Sans doute, la réussite de ce roman est d'avoir su traduire l'ensemble en se concentrant sur un thème unique : le rapport des personnages à leur propre corps et à celui des autres… Un rapport fait de violence, exclusivement. Lui se mutile, boit, devient anorexique, accepte la violence de ses amants - surtout celle de Shiba - sans trop savoir pourquoi, dans un dégoût d'elle-même teinté d'indifférence. Avant toute chose, elle cherche à exister en étant différente, en faisant peur à la société… Mais son message est rempli de haine, également.

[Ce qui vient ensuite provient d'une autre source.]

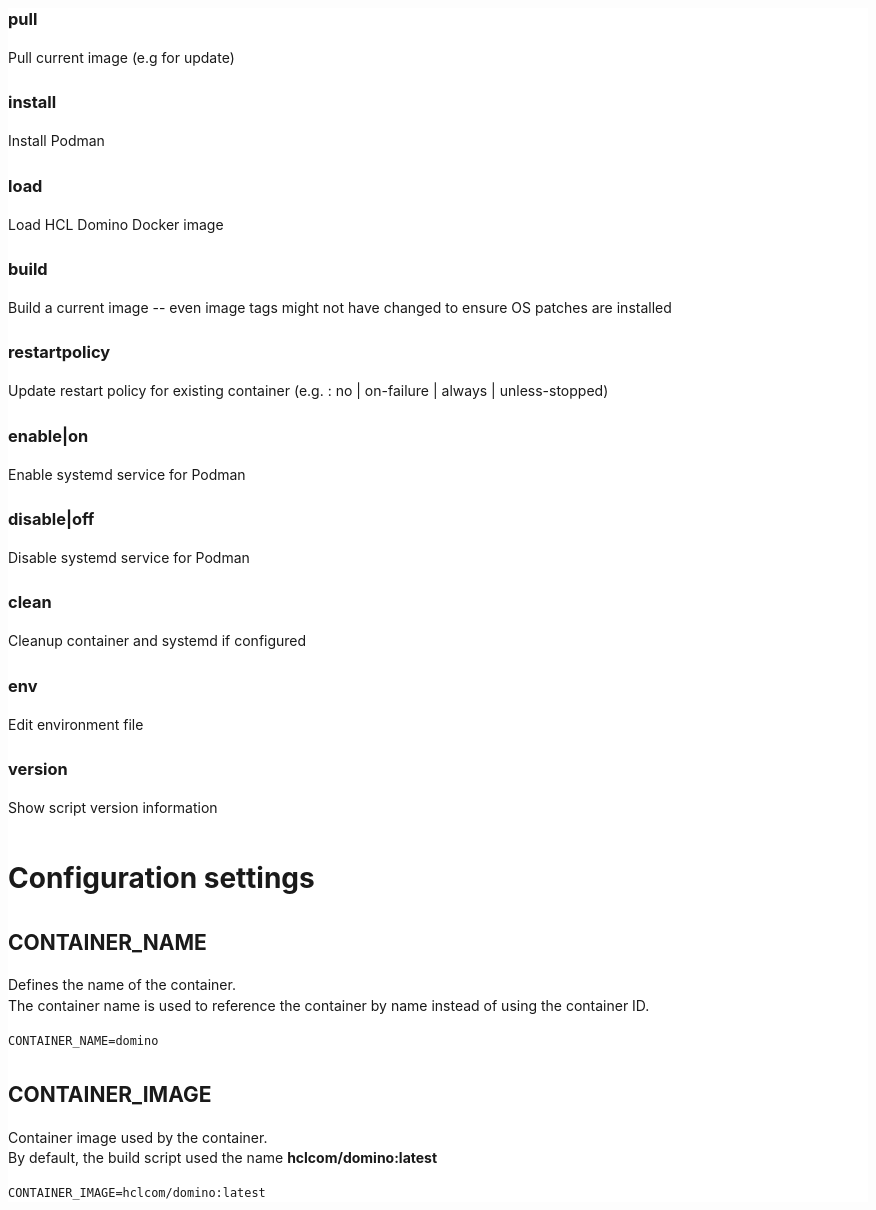 ### pull
Pull current image (e.g for update)

### install
Install Podman

### load
Load HCL Domino Docker image

### build
Build a current image -- even image tags might not have changed to ensure OS patches are installed

### restartpolicy
Update restart policy for existing container (e.g. : no | on-failure | always | unless-stopped)

### enable|on
Enable systemd service for Podman

### disable|off
Disable systemd service for Podman

### clean
Cleanup container and systemd if configured

### env
Edit environment file

### version
Show script version information

# Configuration settings

## CONTAINER_NAME

Defines the name of the container.  
The container name is used to reference the container by name instead of using the container ID.

```
CONTAINER_NAME=domino
```

## CONTAINER_IMAGE

Container image used by the container.  
By default, the build script used the name **hclcom/domino:latest**

```
CONTAINER_IMAGE=hclcom/domino:latest
```

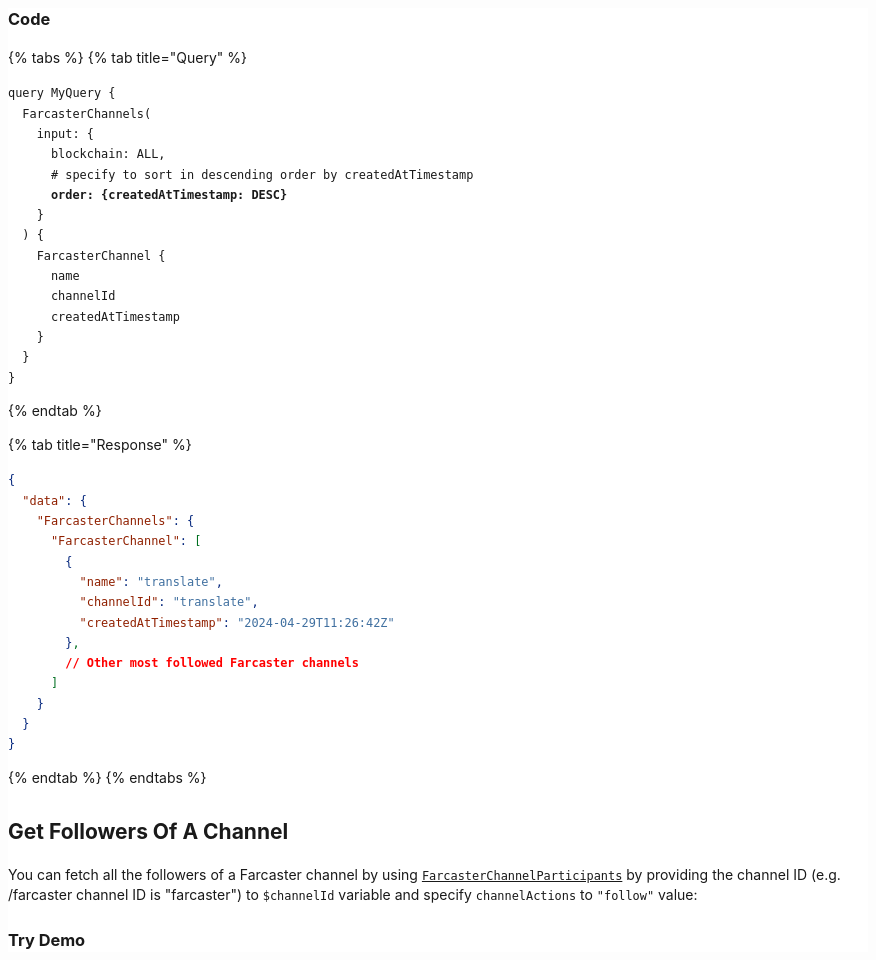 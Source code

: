 ### Code

{% tabs %}
{% tab title="Query" %}
<pre class="language-graphql"><code class="lang-graphql">query MyQuery {
  FarcasterChannels(
    input: {
      blockchain: ALL,
      # specify to sort in descending order by createdAtTimestamp
<strong>      order: {createdAtTimestamp: DESC}
</strong>    }
  ) {
    FarcasterChannel {
      name
      channelId
      createdAtTimestamp
    }
  }
}
</code></pre>
{% endtab %}

{% tab title="Response" %}
```json
{
  "data": {
    "FarcasterChannels": {
      "FarcasterChannel": [
        {
          "name": "translate",
          "channelId": "translate",
          "createdAtTimestamp": "2024-04-29T11:26:42Z"
        },
        // Other most followed Farcaster channels
      ]
    }
  }
}
```
{% endtab %}
{% endtabs %}

## Get Followers Of A Channel

You can fetch all the followers of a Farcaster channel by using [`FarcasterChannelParticipants`](../../api-references/api-reference/farcasterchannelparticipants-api.md) by providing the channel ID (e.g. /farcaster channel ID is "farcaster") to `$channelId` variable and specify `channelActions` to `"follow"` value:

### Try Demo
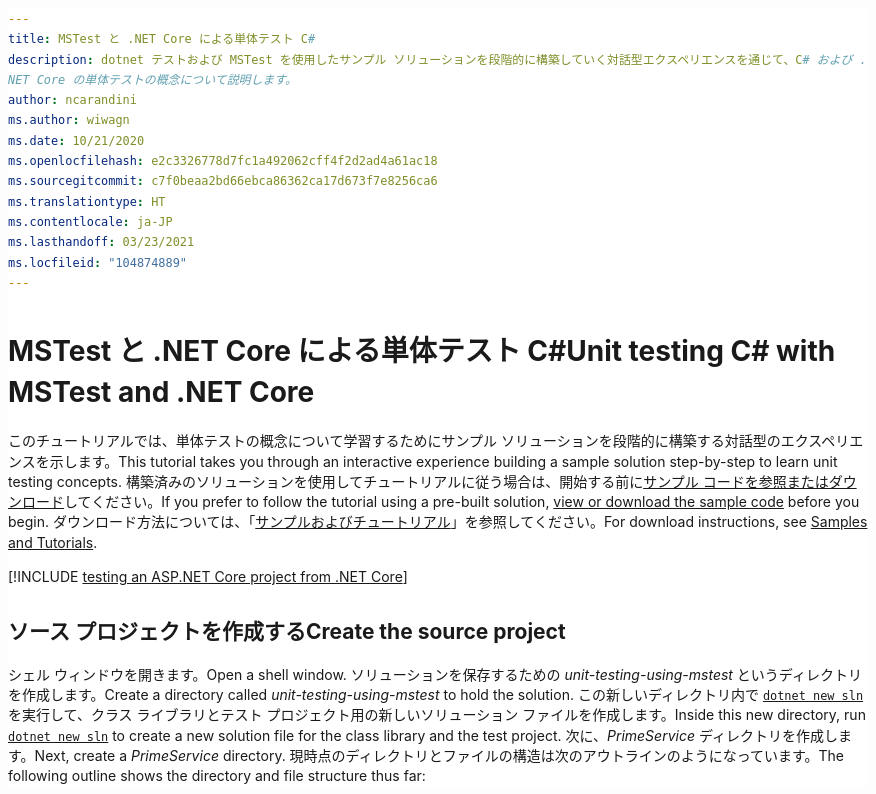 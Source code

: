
 ```yaml
---
title: MSTest と .NET Core による単体テスト C#
description: dotnet テストおよび MSTest を使用したサンプル ソリューションを段階的に構築していく対話型エクスペリエンスを通じて、C# および .NET Core の単体テストの概念について説明します。
author: ncarandini
ms.author: wiwagn
ms.date: 10/21/2020
ms.openlocfilehash: e2c3326778d7fc1a492062cff4f2d2ad4a61ac18
ms.sourcegitcommit: c7f0beaa2bd66ebca86362ca17d673f7e8256ca6
ms.translationtype: HT
ms.contentlocale: ja-JP
ms.lasthandoff: 03/23/2021
ms.locfileid: "104874889"
---
```

# <a name="unit-testing-c-with-mstest-and-net-core"></a><span data-ttu-id="05d43-103">MSTest と .NET Core による単体テスト C#</span><span class="sxs-lookup"><span data-stu-id="05d43-103">Unit testing C# with MSTest and .NET Core</span></span>

<span data-ttu-id="05d43-104">このチュートリアルでは、単体テストの概念について学習するためにサンプル ソリューションを段階的に構築する対話型のエクスペリエンスを示します。</span><span class="sxs-lookup"><span data-stu-id="05d43-104">This tutorial takes you through an interactive experience building a sample solution step-by-step to learn unit testing concepts.</span></span> <span data-ttu-id="05d43-105">構築済みのソリューションを使用してチュートリアルに従う場合は、開始する前に[サンプル コードを参照またはダウンロード](https://github.com/dotnet/samples/blob/main/core/getting-started/unit-testing-using-mstest/)してください。</span><span class="sxs-lookup"><span data-stu-id="05d43-105">If you prefer to follow the tutorial using a pre-built solution, [view or download the sample code](https://github.com/dotnet/samples/blob/main/core/getting-started/unit-testing-using-mstest/) before you begin.</span></span> <span data-ttu-id="05d43-106">ダウンロード方法については、「[サンプルおよびチュートリアル](../../samples-and-tutorials/index.md#view-and-download-samples)」を参照してください。</span><span class="sxs-lookup"><span data-stu-id="05d43-106">For download instructions, see [Samples and Tutorials](../../samples-and-tutorials/index.md#view-and-download-samples).</span></span>

[!INCLUDE [testing an ASP.NET Core project from .NET Core](../../../includes/core-testing-note-aspnet.md)]

## <a name="create-the-source-project"></a><span data-ttu-id="05d43-107">ソース プロジェクトを作成する</span><span class="sxs-lookup"><span data-stu-id="05d43-107">Create the source project</span></span>

<span data-ttu-id="05d43-108">シェル ウィンドウを開きます。</span><span class="sxs-lookup"><span data-stu-id="05d43-108">Open a shell window.</span></span> <span data-ttu-id="05d43-109">ソリューションを保存するための *unit-testing-using-mstest* というディレクトリを作成します。</span><span class="sxs-lookup"><span data-stu-id="05d43-109">Create a directory called *unit-testing-using-mstest* to hold the solution.</span></span> <span data-ttu-id="05d43-110">この新しいディレクトリ内で [`dotnet new sln`](../tools/dotnet-new.md) を実行して、クラス ライブラリとテスト プロジェクト用の新しいソリューション ファイルを作成します。</span><span class="sxs-lookup"><span data-stu-id="05d43-110">Inside this new directory, run [`dotnet new sln`](../tools/dotnet-new.md) to create a new solution file for the class library and the test project.</span></span> <span data-ttu-id="05d43-111">次に、*PrimeService* ディレクトリを作成します。</span><span class="sxs-lookup"><span data-stu-id="05d43-111">Next, create a *PrimeService* directory.</span></span> <span data-ttu-id="05d43-112">現時点のディレクトリとファイルの構造は次のアウトラインのようになっています。</span><span class="sxs-lookup"><span data-stu-id="05d43-112">The following outline shows the directory and file structure thus far:</span></span>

Un seul regret, ce roman est bien trop court… On le lit d'une seule traite et on regrette d'avoir à le quitter aussi vite. Il est assez rare, en effet, de tomber sur une œuvre aussi dense et aussi bien sentie sur des sujets très difficiles à traiter correctement : violence et sexualité déviante sont en effet visibles ou lisibles un peu partout sur des sites internet pour adultes… Mais le regard désincarné posé par les caméras ou les photographes sur des personnes qui ont l'air de s'emmerder  lorsqu'elles se livrent à leur petite cuisine fait qu'on zappe très vite, par une sorte de contagion de l'ennui… Ce qui n'est absolument pas le cas pour Serpents et piercings d'Hitomi Kanehara.